Reproduce, from the line containing "Models: Logistic Regression, Decision" to the last line of the material, every line exactly.
====== Information supplied
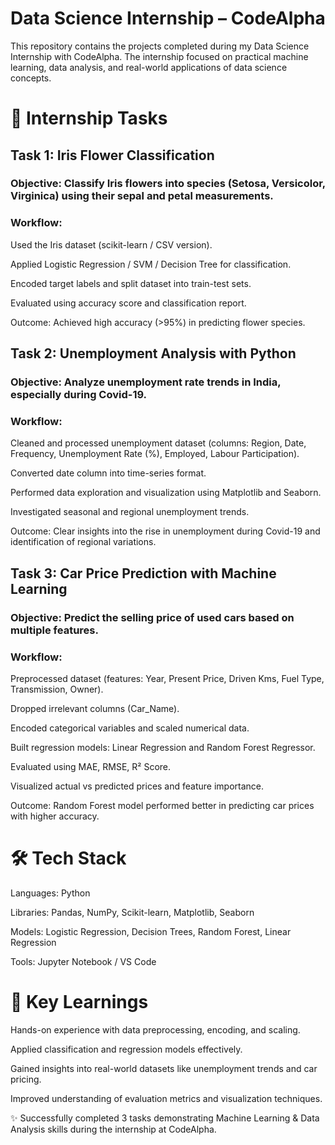 # Data Science Internship – CodeAlpha

This repository contains the projects completed during my Data Science Internship with CodeAlpha.
The internship focused on practical machine learning, data analysis, and real-world applications of data science concepts.

# 🚀 Internship Tasks
## Task 1: Iris Flower Classification

### Objective: Classify Iris flowers into species (Setosa, Versicolor, Virginica) using their sepal and petal measurements.

### Workflow:

Used the Iris dataset (scikit-learn / CSV version).

Applied Logistic Regression / SVM / Decision Tree for classification.

Encoded target labels and split dataset into train-test sets.

Evaluated using accuracy score and classification report.

Outcome: Achieved high accuracy (>95%) in predicting flower species.

## Task 2: Unemployment Analysis with Python

### Objective: Analyze unemployment rate trends in India, especially during Covid-19.

### Workflow:

Cleaned and processed unemployment dataset (columns: Region, Date, Frequency, Unemployment Rate (%), Employed, Labour Participation).

Converted date column into time-series format.

Performed data exploration and visualization using Matplotlib and Seaborn.

Investigated seasonal and regional unemployment trends.

Outcome: Clear insights into the rise in unemployment during Covid-19 and identification of regional variations.

## Task 3: Car Price Prediction with Machine Learning

### Objective: Predict the selling price of used cars based on multiple features.

### Workflow:

Preprocessed dataset (features: Year, Present Price, Driven Kms, Fuel Type, Transmission, Owner).

Dropped irrelevant columns (Car_Name).

Encoded categorical variables and scaled numerical data.

Built regression models: Linear Regression and Random Forest Regressor.

Evaluated using MAE, RMSE, R² Score.

Visualized actual vs predicted prices and feature importance.

Outcome: Random Forest model performed better in predicting car prices with higher accuracy.

# 🛠️ Tech Stack

Languages: Python

Libraries: Pandas, NumPy, Scikit-learn, Matplotlib, Seaborn

Models: Logistic Regression, Decision Trees, Random Forest, Linear Regression

Tools: Jupyter Notebook / VS Code

# 📌 Key Learnings

Hands-on experience with data preprocessing, encoding, and scaling.

Applied classification and regression models effectively.

Gained insights into real-world datasets like unemployment trends and car pricing.

Improved understanding of evaluation metrics and visualization techniques.




✨ Successfully completed 3 tasks demonstrating Machine Learning & Data Analysis skills during the internship at CodeAlpha.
============
= Output for this exercise =
Models: Logistic Regression, Decision Trees, Random Forest, Linear Regression

Tools: Jupyter Notebook / VS Code

# 📌 Key Learnings

Hands-on experience with data preprocessing, encoding, and scaling.

Applied classification and regression models effectively.

Gained insights into real-world datasets like unemployment trends and car pricing.

Improved understanding of evaluation metrics and visualization techniques.




✨ Successfully completed 3 tasks demonstrating Machine Learning & Data Analysis skills during the internship at CodeAlpha.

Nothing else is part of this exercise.